• [Requirement]: Check every line below, and copy those that include "https".

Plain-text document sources
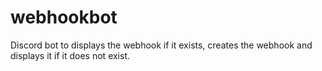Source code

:# webhookbot
Discord bot to displays the webhook if it exists, creates the webhook and displays it if it does not exist.
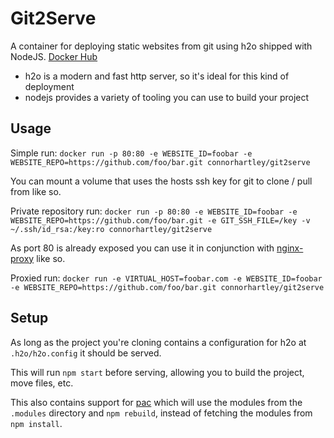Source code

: # Git2Serve

A container for deploying static websites from git using h2o shipped with NodeJS. [Docker Hub](https://hub.docker.com/r/connorhartley/git2serve/)

- h2o is a modern and fast http server, so it's ideal for this kind of deployment
- nodejs provides a variety of tooling you can use to build your project

## Usage

Simple run: `docker run -p 80:80 -e WEBSITE_ID=foobar -e WEBSITE_REPO=https://github.com/foo/bar.git connorhartley/git2serve`

You can mount a volume that uses the hosts ssh key for git to clone / pull from like so.

Private repository run: `docker run -p 80:80 -e WEBSITE_ID=foobar -e WEBSITE_REPO=https://github.com/foo/bar.git -e GIT_SSH_FILE=/key -v ~/.ssh/id_rsa:/key:ro connorhartley/git2serve`

As port 80 is already exposed you can use it in conjunction with [nginx-proxy](https://github.com/jwilder/nginx-proxy) like so.

Proxied run: `docker run -e VIRTUAL_HOST=foobar.com -e WEBSITE_ID=foobar -e WEBSITE_REPO=https://github.com/foo/bar.git connorhartley/git2serve`

## Setup

As long as the project you're cloning contains a configuration for h2o at `.h2o/h2o.config` it should be served.

This will run `npm start` before serving, allowing you to build the project, move files, etc.

This also contains support for [pac](https://www.npmjs.com/package/pac) which will use the modules from the `.modules`
directory and `npm rebuild`, instead of fetching the modules from `npm install`.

• [Exercise solution]:
A container for deploying static websites from git using h2o shipped with NodeJS. [Docker Hub](https://hub.docker.com/r/connorhartley/git2serve/)
Simple run: `docker run -p 80:80 -e WEBSITE_ID=foobar -e WEBSITE_REPO=https://github.com/foo/bar.git connorhartley/git2serve`
Private repository run: `docker run -p 80:80 -e WEBSITE_ID=foobar -e WEBSITE_REPO=https://github.com/foo/bar.git -e GIT_SSH_FILE=/key -v ~/.ssh/id_rsa:/key:ro connorhartley/git2serve`
As port 80 is already exposed you can use it in conjunction with [nginx-proxy](https://github.com/jwilder/nginx-proxy) like so.
Proxied run: `docker run -e VIRTUAL_HOST=foobar.com -e WEBSITE_ID=foobar -e WEBSITE_REPO=https://github.com/foo/bar.git connorhartley/git2serve`
This also contains support for [pac](https://www.npmjs.com/package/pac) which will use the modules from the `.modules`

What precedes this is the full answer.